Ihre Anwältin haben die Erntehelfer durch Unterstützung der Gewerkschaft IG Bau bekommen. Sabine-Agathe Häußler von der DGB Rechtsschutz vertritt die 18 Kläger. Laut Häußler hätten sich die Arbeiter jeden Morgen um 6 Uhr wie vereinbart am Sammelpunkt eingefunden. „Dann wurden sie zur Arbeit eingeteilt – oder eben nicht. Manchmal wurden sie erst am Nachmittag für ein paar Stunden geholt“, sagte sie. Ihr Vorwurf: Der Landwirt habe für die Erntehelfer gar nicht genug Arbeit gehabt, sei es nun mangels Warenbestellungen oder weil aufgrund des schlechten Wetters nicht genug Erdbeeren da waren.
Aus Sicht des Obstbauern sei genau das Gegenteil der Fall gewesen: Die Saisonarbeiter erschienen teils spät oder gar nicht zu Arbeit, sagte er und erhob schwere Vorwürfe: „Sie haben nur Probleme gemacht.“Er behauptete, viele der Helfer hätten in Friedrichshafen Straftaten, zum Beispiel Diebstahl von Fahrrädern, begangen und sprach von abendlichen
„Saufgelagen“. „Der Hof war voller Wodkaflaschen“, klagte der Landwirt. Weil die Arbeiter dann morgens auf dem Feld gefehlt hätten, habe er in dieser Saison einen „Riesenverlust“gemacht.

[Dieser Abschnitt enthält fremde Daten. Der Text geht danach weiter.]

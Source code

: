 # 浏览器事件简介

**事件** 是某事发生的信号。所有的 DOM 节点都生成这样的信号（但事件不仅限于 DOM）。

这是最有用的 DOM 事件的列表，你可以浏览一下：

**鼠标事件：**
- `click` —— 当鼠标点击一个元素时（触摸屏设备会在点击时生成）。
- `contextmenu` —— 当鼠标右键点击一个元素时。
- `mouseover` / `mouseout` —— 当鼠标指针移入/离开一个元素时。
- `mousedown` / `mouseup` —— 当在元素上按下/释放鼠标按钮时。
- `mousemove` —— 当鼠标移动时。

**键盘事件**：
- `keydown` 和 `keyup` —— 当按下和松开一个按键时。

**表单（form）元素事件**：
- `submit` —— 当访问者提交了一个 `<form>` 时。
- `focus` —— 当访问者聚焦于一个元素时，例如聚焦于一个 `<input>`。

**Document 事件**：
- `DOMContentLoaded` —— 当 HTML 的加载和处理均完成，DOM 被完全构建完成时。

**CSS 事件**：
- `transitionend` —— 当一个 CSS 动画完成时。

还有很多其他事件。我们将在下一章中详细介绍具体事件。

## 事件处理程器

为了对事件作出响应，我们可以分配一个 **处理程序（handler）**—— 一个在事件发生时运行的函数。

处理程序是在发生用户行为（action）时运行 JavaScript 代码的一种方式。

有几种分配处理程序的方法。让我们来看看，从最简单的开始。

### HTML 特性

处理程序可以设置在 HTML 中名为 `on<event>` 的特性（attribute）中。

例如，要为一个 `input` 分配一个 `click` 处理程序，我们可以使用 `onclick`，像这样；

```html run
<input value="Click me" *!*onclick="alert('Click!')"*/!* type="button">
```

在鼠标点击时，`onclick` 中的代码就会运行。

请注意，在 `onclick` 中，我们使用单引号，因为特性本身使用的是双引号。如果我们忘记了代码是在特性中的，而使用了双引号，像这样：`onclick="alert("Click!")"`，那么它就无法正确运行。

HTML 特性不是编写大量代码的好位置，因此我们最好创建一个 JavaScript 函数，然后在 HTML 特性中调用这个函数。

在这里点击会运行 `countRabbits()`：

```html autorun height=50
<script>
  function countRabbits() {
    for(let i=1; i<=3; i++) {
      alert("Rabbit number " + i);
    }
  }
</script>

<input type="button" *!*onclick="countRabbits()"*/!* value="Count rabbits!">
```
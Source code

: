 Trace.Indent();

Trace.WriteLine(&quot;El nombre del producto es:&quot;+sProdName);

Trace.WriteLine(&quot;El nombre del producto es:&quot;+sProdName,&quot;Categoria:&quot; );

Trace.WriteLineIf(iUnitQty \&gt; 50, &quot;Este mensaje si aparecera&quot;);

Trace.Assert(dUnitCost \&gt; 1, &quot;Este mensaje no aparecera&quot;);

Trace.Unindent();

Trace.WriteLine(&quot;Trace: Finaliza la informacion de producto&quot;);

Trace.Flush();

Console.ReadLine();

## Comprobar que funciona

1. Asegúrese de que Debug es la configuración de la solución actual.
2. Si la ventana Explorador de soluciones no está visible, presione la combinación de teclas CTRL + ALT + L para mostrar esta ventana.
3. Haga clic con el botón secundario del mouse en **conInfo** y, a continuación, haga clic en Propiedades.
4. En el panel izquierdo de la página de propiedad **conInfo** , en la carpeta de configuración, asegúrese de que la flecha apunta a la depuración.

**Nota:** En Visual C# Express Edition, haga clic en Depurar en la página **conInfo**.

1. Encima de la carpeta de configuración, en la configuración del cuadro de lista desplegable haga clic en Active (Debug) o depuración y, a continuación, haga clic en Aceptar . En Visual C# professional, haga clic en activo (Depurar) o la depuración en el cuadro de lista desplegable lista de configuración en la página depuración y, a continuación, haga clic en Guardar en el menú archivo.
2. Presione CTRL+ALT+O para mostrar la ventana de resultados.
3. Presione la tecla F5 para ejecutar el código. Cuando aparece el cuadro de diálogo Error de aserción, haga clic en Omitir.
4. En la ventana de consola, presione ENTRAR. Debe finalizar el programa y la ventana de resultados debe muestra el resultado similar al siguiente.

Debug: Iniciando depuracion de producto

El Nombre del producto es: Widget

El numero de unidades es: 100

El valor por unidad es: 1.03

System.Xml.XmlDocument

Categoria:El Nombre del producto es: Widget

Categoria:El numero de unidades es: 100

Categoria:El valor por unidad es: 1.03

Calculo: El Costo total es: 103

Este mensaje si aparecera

Ausführungen, die Anwältin Sabine-Agathe Häußler so nicht stehen lassen wollte. „Es gibt so etwas wie eine menschliche Würde“, sagte sie, der Landwirt könne nicht einfach „ins Blaue hinein behaupten“, dass jeder der Georgier straffällig geworden sei und getrunken habe. Levani Idadze, einer der Erntehelfer, bestritt die Darstellungen seines ehemaligen Chefs ebenfalls. Nach dem Prozess sagte er im Gespräch mit der „Schwäbischen Zeitung“, dass es keine Trinkgelage gegeben habe.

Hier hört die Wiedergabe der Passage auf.